Music recommendation from author Dustin Hoffman:
The racing-tempo angst of punk rock has lost some appeal over the last decade to this almost-forty punk. I’m too tired to mosh and pogo maybe. I’ve lost too much hair to sport a mohawk. But Tim Timebomb scratches an itch of my more mature punk sensibilities.
I was a teen in the ‘90s, and Rancid was my first serious punk-rock obsession. The group’s lead singer and songwriter, Tim Armstrong, released around 200 songs in a solo project named Tim Timebomb from 2012-2014, and this giant album just gets me perfectly. It’s punk rock gone acoustic, gone folk, gone reggae, gone zydeco.
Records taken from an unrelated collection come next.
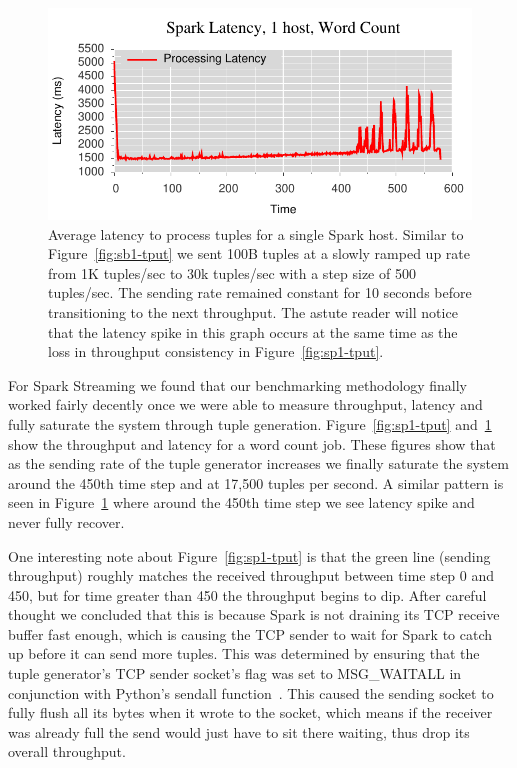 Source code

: \begin{figure}[t]
\centering
\includegraphics[width=1\linewidth]{figures/sp1_latency.pdf}
\caption{Average latency to process tuples for a single Spark host. Similar to
Figure~\ref{fig:sb1-tput} we sent 100B tuples at a slowly ramped up rate from 1K
tuples/sec to 30k tuples/sec with a step size of 500 tuples/sec. The sending
rate remained constant for 10 seconds before transitioning to the next
throughput. The astute reader will notice that the latency spike in this graph
occurs at the same time as the loss in throughput consistency in
Figure~\ref{fig:sp1-tput}.}
\label{fig:sp1-latency}
\end{figure}

For Spark Streaming we found that our benchmarking methodology finally worked
fairly decently once we were able to measure throughput, latency and fully
saturate the system through tuple generation. Figure~\ref{fig:sp1-tput}
and~\ref{fig:sp1-latency} show the throughput and latency for a word count job. These
figures show that as the sending rate of the tuple generator increases we
finally saturate the system around the 450th time step and at 17,500 tuples per
second. A similar pattern is seen in Figure~\ref{fig:sp1-latency} where around
the 450th time step we see latency spike and never fully recover. 

One interesting note about Figure~\ref{fig:sp1-tput} is that the green line
(sending throughput) roughly matches the received throughput between time step
0 and 450, but for time greater than 450 the throughput begins to dip. After
careful thought we concluded that this is because Spark is not draining its TCP
receive buffer fast enough, which is causing the TCP sender to wait for Spark
to catch up before it can send more tuples. This was determined by ensuring
that the tuple generator's TCP sender socket's flag was set to MSG\_WAITALL in
conjunction with Python's sendall function~\cite{python-sockets}. This caused
the sending socket to fully flush all its bytes when it wrote to the socket,
which means if the receiver was already full the send would just have to sit
there waiting, thus drop its overall throughput.



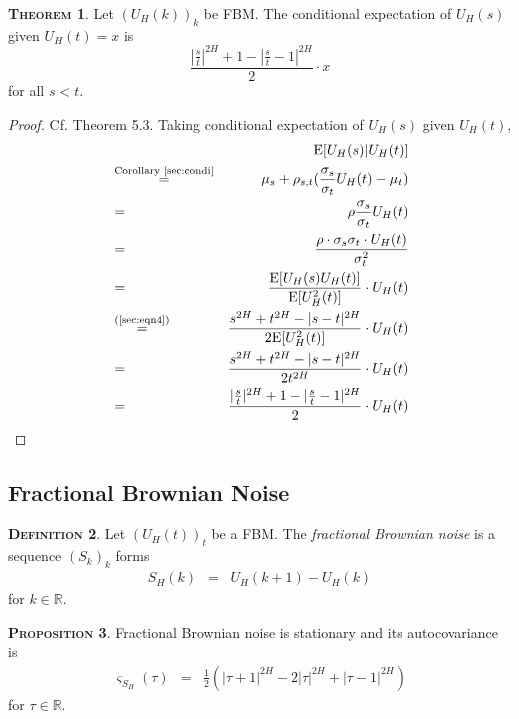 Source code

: \documentclass[a4paper, twoside, 11pt]{article}
\theoremstyle{definition}
\newtheorem{definition}{\scshape Definition}[section]
\newtheorem{theorem}[definition]{\scshape Theorem}
\newtheorem{proposition}[definition]{\scshape Proposition}
\begin{document}
\begin{theorem}
  Let $(U_H(k))_{k}$ be FBM. The conditional expectation of $U_H(s)$  given $U_H(t)=x$ is
\begin{equation*}
  \frac{|\frac{s}{t}|^{2H} + 1 - |\frac{s}{t} - 1|^{2H}}{2} \cdot x
\end{equation*}
for all $ s < t$.
\end{theorem}
\begin{proof}
  Cf. \cite{mandelbrot} Theorem 5.3. Taking conditional expectation of $U_H(s)$ given $U_H(t)$,
  \begin{eqnarray*}
  &&\mathrm{E}[U_H(s)|U_H(t)]\\
  &\overset{\text{Corollary \ref{sec:condi}}}{=}& \mu_s + \rho_{s,t} (\frac{\sigma_s}{\sigma_t}U_H(t) - \mu_t)\\
  &=& \rho\frac{\sigma_s}{\sigma_t}U_H(t)\\
  &=& \frac{\rho\cdot\sigma_s\sigma_t\cdot U_H(t)}{\sigma_t^2}\\
  &=& \frac{\mathrm{E}[U_H(s)U_H(t)]}{\mathrm{E}[U_H^2(t)]} \cdot U_H(t)\\
  &\overset{\text{(\ref{sec:eqn4})}}{=}& \frac{s^{2H} + t^{2H} - |s-t|^{2H}}{2\mathrm{E}[U_H^2(t)]}\cdot U_H(t)\\
  &=&  \frac{s^{2H} + t^{2H} - |s-t|^{2H}}{2t^{2H}}\cdot U_H(t)\\
  &=& \frac{|\frac{s}{t}|^{2H} + 1 - |\frac{s}{t} - 1|^{2H}}{2} \cdot U_H(t)
  \end{eqnarray*}
\end{proof}

\subsection{Fractional Brownian Noise}
\begin{definition}
  Let $(U_H(t))_t$ be a FBM. The \emph{fractional Brownian noise} is a sequence $(S_k)_k$ forms
\begin{eqnarray*}
  S_H(k) &=& U_H(k+1) - U_H(k)
\end{eqnarray*}
for $k \in \mathbb{R}$.
\end{definition}

\begin{proposition}
  Fractional Brownian noise is stationary and its autocovariance is 
  \begin{eqnarray}
	\varsigma_{S_H}(\tau) &=&  \frac{1}{2} (|\tau + 1|^{2H} - 2|\tau|^{2H} + |\tau-1|^{2H})
  \label{sec:auto}
  \end{eqnarray}
  for $\tau \in \mathbb{R}$.
\end{proposition}
\end{document}
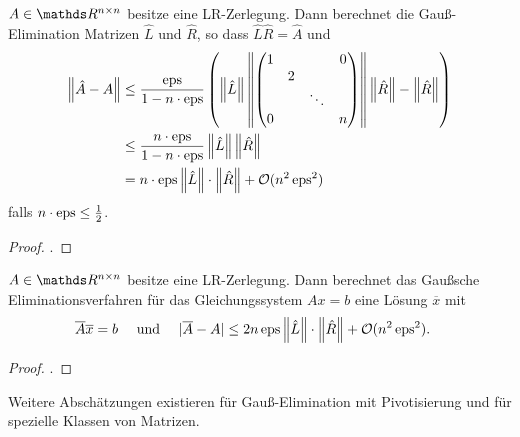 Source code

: \begin{Satze}
  $A \in \R^{n\times n}$ besitze eine LR-Zerlegung. Dann berechnet die
  Gauß-Elimination Matrizen $\hat{L}$ und $\hat{R}$,
  so dass $\hat{L}\hat{R} =\hat{A}$
  und
  \begin{align*}
    \nn[\hat{A}-A] 
    & \leq 
      \frac{\Eps}{1-n \cdot \Eps}
      \left( \nn[\hat{L}]
      \nn[{\begin{pmatrix}
          1 && & 0\\
          &2\\
          &&\ddots \\
          0&&& n\\
        \end{pmatrix}}]
    \nn[\hat{R}]-\nn[\hat{R}]
    \right)\\
    & \leq  \frac{n\cdot \Eps}{1-n\cdot \Eps}\nn[\hat{L}]\nn[\hat{R}] \\
    & = n\cdot \Eps \nn[\hat{L}]\cdot \nn[\hat{R}] 
      + \mathcal{O}( n^2 \Eps^2)
  \end{align*}
  falls $n\cdot \Eps \leq \frac{1}{2}$.
\end{Satze}
\begin{proof}
  \cite[siehe][]{stoerbulirsch}.
\end{proof}


\begin{Satze}[Sautter 1971]
  $ A \in \R^{n\times n}$ besitze eine LR-Zerlegung.  Dann berechnet das
  Gaußsche Eliminationsverfahren für das Gleichungssystem
  $Ax = b$ eine Lösung $\overline{x}$ mit 
  \begin{align*} 
    \overline{A} \overline{x} &= b
    &\text{ und }& 
    & |\overline{A}-A|  
    &\leq  2n\Eps
      \nn[\hat{L}]\cdot\nn[\hat{R}]+\mathcal{O}(n^2\Eps^2).
  \end{align*}
\end{Satze}

\begin{proof}
  \cite[siehe][]{deuflhardhohmann}.
\end{proof}

Weitere Abschätzungen existieren für Gauß-Elimination mit 
Pivotisierung und für spezielle Klassen von Matrizen.

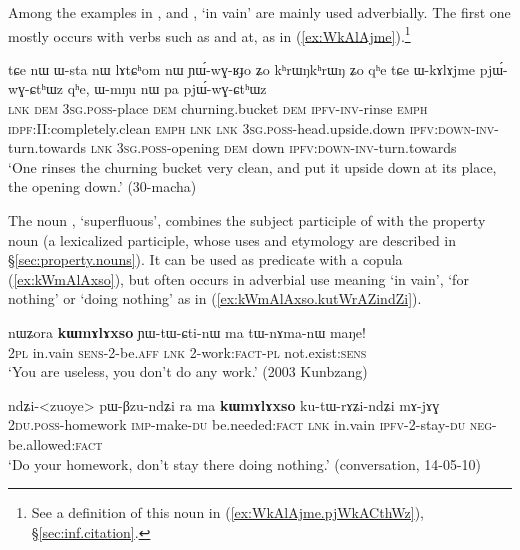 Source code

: Among the examples in ,  and  , `in vain' are mainly used adverbially. The first one mostly occurs with verbs such as  and  at, as in (\ref{ex:WkAlAjme}).\footnote{See a definition of this noun in (\ref{ex:WkAlAjme.pjWkACthWz}), §\ref{sec:inf.citation}.}

\begin{exe}
\ex \label{ex:WkAlAjme}
 \gll tɕe nɯ ɯ-sta nɯ lɤtɕʰom nɯ ɲɯ́-wɣ-ʁɟo ʑo kʰrɯŋkʰrɯŋ ʑo qʰe tɕe ɯ-kɤlɤjme pjɯ́-wɣ-ɕtʰɯz qʰe, ɯ-mŋu nɯ pa pjɯ́-wɣ-ɕtʰɯz \\
 \textsc{lnk} \textsc{dem} \textsc{3sg}.\textsc{poss}-place \textsc{dem} churning.bucket \textsc{dem} \textsc{ipfv}-\textsc{inv}-rinse \textsc{emph} \textsc{idpf}:II:completely.clean \textsc{emph} \textsc{lnk} \textsc{lnk} \textsc{3sg}.\textsc{poss}-head.upside.down \textsc{ipfv}:\textsc{down}-\textsc{inv}-turn.towards \textsc{lnk} \textsc{3sg}.\textsc{poss}-opening \textsc{dem} down  \textsc{ipfv}:\textsc{down}-\textsc{inv}-turn.towards \\
 \glt `One rinses the churning bucket very clean, and put it upside down at its place, the opening down.' (30-macha)
\end{exe}

The noun , `superfluous', combines the subject participle of  with the property noun  (a lexicalized participle, whose uses and etymology are described in §\ref{sec:property.nouns}). It can be used as predicate with a copula (\ref{ex:kWmAlAxso}), but often occurs in adverbial use meaning `in vain', `for nothing' or `doing nothing' as in (\ref{ex:kWmAlAxso.kutWrAZindZi}). 

\begin{exe}
\ex \label{ex:kWmAlAxso}
 \gll nɯʑora \textbf{kɯmɤlɤxso} ɲɯ-tɯ-ɕti-nɯ ma tɯ-nɤma-nɯ maŋe! \\
 \textsc{2pl} in.vain \textsc{sens}-2-be.\textsc{aff} \textsc{lnk} 2-work:\textsc{fact}-\textsc{pl} not.exist:\textsc{sens} \\
 \glt `You are useless, you don't do any work.' (2003 Kunbzang)
\end{exe}
 
\begin{exe}
\ex \label{ex:kWmAlAxso.kutWrAZindZi}
 \gll ndʑi-<zuoye> pɯ-βzu-ndʑi ra ma \textbf{kɯmɤlɤxso} ku-tɯ-rɤʑi-ndʑi mɤ-jɤɣ \\
 \textsc{2du}.\textsc{poss}-homework \textsc{imp}-make-\textsc{du} be.needed:\textsc{fact} \textsc{lnk} in.vain \textsc{ipfv}-2-stay-\textsc{du} \textsc{neg}-be.allowed:\textsc{fact} \\
 \glt `Do your homework, don't stay there doing nothing.' (conversation, 14-05-10)
\end{exe}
It helps make the inevitable doom of aging less lonely to know your hero is maturing with you.
What made me fall in love with Rancid was Tim Armstrong’s voice. Like Cobain, like Elvis Costello, like Tom Waits, like Joe Strummer, Tim sings like he’s on fire, like he’s sang his vocal cords raw. I love singers who garble grit in their throats, who know how scream beautifully. It’s a quality of rawness and strain I’ve always wanted to translate to my own prose style. Anyway, Tim’s voice is one of the grittiest. Really, I could listen to Tim read me the dictionary (actually, that sounds fantastic and he should do it!).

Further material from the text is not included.